Di balik keagungan mu’jizat ini, ada nilai-nilai pendidikan yang patut untuk direnungkan dan diaplikasikan. Demikian dikemukakan Kepala Divisi Pendidikan & Dakwah Direktorat Pembinaan dan Pendidikan Agama Islam UII, Junaidi Safitri., S.E.I., M.E.I. dalam pesan tertulis yang diterima Bidang Humas UII, Senin (23/3). Tahun ini umat Islam kembali memperingati peristiwa Isra Mi’raj pada 27 Rajab 1441 H yang jatuh bertepatan dengan hari Minggu (22/3).

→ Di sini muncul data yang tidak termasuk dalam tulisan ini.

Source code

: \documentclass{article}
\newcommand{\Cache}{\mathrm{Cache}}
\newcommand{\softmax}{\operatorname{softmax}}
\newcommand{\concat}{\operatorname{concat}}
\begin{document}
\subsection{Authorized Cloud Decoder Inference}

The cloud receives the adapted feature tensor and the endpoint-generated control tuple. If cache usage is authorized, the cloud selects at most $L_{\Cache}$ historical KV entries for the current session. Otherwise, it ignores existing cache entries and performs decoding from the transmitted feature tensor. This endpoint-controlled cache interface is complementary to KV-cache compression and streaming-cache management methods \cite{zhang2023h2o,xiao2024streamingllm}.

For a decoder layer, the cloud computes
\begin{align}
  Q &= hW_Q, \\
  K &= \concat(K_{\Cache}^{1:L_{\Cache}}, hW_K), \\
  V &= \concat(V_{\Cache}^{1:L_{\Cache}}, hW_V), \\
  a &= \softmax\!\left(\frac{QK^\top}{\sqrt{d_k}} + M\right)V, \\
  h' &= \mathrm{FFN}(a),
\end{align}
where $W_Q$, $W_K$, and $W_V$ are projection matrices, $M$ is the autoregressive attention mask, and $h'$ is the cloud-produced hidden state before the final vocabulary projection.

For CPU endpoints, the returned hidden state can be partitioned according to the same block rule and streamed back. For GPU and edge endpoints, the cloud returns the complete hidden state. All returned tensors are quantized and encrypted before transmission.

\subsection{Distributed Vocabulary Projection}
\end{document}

Junaidi Safitri menjelaskan, sejarah mencatat bahwa keesokan harinya Rasullah SAW menceritakan peristiwa itu kepada penduduk Mekkah. Namun berita ditolak mentah-mentah oleh Abu Jahal dan para pengikutnya. Mereka justru menertawakan Rasululah dan mengolok-oloknya. Menurut mereka, perjalanan Nabi di malam hari itu tidak masuk akal. Sebaliknya, ada manusia cerdas seperti Abu Bakar yang bisa menerima kebenaran peristiwa itu tanpa banyak berpikir dan ragu.
Dengan tegas ia mengatakan “Jika memang benar Muhammad yang mengatakannya, dia telah berkata benar, dan sungguh aku akan membenarkannya lebih dari itu.” Atas keyakinannya yang teguh itu Abu Bakar kemudian diberi gelar al-Shiddiq yang berarti orang yang jujur dalam keimanan (Muhammad al-Khudari, Nur al-Yaqin, Beirut:Dar al-Fikr, 2001, hlm. 59)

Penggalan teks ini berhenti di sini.